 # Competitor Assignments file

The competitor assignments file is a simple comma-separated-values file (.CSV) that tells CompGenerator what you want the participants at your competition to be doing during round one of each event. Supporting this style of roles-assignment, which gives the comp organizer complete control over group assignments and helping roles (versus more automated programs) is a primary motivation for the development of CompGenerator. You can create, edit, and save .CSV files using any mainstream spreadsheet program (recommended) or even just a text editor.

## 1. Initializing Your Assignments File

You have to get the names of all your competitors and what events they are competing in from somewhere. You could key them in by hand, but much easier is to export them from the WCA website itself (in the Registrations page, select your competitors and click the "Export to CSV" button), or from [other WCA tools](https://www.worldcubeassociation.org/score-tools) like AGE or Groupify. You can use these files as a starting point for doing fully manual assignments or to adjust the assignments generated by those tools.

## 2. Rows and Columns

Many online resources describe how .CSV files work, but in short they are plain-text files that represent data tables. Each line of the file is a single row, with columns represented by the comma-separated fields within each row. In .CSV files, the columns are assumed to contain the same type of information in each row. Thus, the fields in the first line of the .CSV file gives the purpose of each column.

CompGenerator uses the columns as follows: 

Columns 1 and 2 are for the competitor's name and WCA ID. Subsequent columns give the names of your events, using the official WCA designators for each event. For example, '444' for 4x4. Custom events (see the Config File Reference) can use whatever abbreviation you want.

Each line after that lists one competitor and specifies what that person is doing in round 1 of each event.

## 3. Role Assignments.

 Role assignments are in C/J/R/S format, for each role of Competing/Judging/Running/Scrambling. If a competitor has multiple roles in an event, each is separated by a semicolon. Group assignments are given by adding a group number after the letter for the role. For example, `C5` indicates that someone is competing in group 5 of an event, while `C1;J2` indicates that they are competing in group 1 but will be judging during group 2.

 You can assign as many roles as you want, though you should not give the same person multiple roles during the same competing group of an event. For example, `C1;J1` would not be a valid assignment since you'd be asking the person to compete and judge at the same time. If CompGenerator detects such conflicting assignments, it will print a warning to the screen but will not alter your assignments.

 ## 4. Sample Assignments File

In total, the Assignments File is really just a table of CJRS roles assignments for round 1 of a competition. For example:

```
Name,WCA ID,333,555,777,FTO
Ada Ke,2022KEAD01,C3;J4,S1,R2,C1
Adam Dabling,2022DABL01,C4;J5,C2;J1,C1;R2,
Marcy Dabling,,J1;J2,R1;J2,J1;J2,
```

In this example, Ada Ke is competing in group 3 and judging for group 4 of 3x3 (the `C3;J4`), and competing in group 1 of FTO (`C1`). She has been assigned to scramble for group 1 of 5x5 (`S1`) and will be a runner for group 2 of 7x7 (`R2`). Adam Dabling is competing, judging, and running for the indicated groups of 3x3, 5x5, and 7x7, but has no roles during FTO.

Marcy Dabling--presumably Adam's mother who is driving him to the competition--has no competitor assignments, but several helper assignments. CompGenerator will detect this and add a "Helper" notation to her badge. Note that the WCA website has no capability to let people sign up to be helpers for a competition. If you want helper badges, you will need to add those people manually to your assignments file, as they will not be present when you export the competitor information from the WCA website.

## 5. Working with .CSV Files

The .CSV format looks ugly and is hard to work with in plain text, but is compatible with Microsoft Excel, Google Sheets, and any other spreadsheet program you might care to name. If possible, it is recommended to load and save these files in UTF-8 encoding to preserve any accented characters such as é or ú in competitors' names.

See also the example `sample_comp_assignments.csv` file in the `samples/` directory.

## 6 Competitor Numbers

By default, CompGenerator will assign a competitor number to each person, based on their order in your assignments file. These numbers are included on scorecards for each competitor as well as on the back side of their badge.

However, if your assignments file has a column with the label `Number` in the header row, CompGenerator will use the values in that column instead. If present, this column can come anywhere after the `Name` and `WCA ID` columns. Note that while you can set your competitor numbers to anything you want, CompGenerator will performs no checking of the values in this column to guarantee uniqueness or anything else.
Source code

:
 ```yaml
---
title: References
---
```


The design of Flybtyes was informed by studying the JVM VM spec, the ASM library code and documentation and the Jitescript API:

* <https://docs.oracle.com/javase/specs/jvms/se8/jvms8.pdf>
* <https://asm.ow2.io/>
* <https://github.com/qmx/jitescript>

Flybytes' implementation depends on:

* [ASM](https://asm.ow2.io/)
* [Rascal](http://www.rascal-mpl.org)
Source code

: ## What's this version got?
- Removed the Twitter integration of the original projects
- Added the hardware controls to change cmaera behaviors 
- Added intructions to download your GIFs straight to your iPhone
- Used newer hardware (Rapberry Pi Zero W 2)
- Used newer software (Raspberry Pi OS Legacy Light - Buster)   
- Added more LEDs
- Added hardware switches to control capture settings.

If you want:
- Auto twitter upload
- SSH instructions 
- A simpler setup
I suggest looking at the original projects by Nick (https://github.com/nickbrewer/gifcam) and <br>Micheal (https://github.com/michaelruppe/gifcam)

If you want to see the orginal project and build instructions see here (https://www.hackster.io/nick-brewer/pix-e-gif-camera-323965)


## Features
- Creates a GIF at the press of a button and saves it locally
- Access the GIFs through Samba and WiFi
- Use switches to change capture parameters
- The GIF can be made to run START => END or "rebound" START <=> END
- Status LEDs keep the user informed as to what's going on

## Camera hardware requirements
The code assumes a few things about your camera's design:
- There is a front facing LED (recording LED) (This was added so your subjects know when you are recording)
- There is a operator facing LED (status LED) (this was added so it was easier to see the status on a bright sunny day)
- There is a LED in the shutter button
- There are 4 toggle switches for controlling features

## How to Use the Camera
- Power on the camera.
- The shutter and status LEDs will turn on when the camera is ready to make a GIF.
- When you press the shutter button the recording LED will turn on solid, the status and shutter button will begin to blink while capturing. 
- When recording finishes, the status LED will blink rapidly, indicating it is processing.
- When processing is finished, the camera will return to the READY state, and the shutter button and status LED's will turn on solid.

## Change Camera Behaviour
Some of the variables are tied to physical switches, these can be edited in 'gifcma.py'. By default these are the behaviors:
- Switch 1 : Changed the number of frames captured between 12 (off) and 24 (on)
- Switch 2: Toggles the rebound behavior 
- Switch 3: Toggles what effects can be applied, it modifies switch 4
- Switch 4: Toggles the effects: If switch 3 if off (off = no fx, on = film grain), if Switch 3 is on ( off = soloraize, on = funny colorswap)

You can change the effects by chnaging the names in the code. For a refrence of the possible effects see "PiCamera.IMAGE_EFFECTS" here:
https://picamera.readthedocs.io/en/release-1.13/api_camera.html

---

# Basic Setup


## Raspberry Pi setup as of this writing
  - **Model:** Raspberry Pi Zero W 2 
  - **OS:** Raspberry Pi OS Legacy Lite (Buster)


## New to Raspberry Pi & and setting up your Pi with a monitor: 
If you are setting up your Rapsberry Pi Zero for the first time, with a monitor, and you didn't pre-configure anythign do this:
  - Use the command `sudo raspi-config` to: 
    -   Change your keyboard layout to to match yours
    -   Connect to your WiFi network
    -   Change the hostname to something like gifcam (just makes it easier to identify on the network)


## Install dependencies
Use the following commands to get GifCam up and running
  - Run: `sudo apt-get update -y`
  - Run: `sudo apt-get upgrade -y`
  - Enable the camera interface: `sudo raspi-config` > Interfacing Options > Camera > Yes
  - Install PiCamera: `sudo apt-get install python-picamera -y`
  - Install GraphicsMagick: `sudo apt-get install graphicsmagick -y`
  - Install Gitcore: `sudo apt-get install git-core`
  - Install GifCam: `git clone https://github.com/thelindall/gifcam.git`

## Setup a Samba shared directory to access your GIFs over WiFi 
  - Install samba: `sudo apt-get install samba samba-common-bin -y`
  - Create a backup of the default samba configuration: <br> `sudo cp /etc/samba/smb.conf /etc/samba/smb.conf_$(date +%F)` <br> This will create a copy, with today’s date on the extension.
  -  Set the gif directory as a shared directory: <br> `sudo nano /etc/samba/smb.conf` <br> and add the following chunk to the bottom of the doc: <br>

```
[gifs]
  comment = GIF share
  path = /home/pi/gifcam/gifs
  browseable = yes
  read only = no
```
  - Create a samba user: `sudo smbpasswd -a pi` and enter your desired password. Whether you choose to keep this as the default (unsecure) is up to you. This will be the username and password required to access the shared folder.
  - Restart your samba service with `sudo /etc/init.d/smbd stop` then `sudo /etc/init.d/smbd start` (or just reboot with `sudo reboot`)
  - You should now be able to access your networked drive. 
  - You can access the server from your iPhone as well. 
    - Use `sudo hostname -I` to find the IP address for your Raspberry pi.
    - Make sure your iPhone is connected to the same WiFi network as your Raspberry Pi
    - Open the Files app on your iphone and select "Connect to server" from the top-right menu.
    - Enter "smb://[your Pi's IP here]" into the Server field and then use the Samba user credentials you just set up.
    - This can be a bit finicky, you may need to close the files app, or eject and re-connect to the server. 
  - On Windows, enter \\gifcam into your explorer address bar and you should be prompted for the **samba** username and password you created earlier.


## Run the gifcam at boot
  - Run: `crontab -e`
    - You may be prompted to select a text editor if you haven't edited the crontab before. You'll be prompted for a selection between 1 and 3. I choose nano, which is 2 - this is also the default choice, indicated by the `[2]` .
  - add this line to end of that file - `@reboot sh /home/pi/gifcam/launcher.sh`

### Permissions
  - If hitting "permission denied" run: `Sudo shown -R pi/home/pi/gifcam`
• • • • • • •
Quote the records from their first line to the line with "## 1. Initializing Your Assignments File", inclusive, without adding or dropping anything.

## Solution for this task
 # Competitor Assignments file

The competitor assignments file is a simple comma-separated-values file (.CSV) that tells CompGenerator what you want the participants at your competition to be doing during round one of each event. Supporting this style of roles-assignment, which gives the comp organizer complete control over group assignments and helping roles (versus more automated programs) is a primary motivation for the development of CompGenerator. You can create, edit, and save .CSV files using any mainstream spreadsheet program (recommended) or even just a text editor.

## 1. Initializing Your Assignments File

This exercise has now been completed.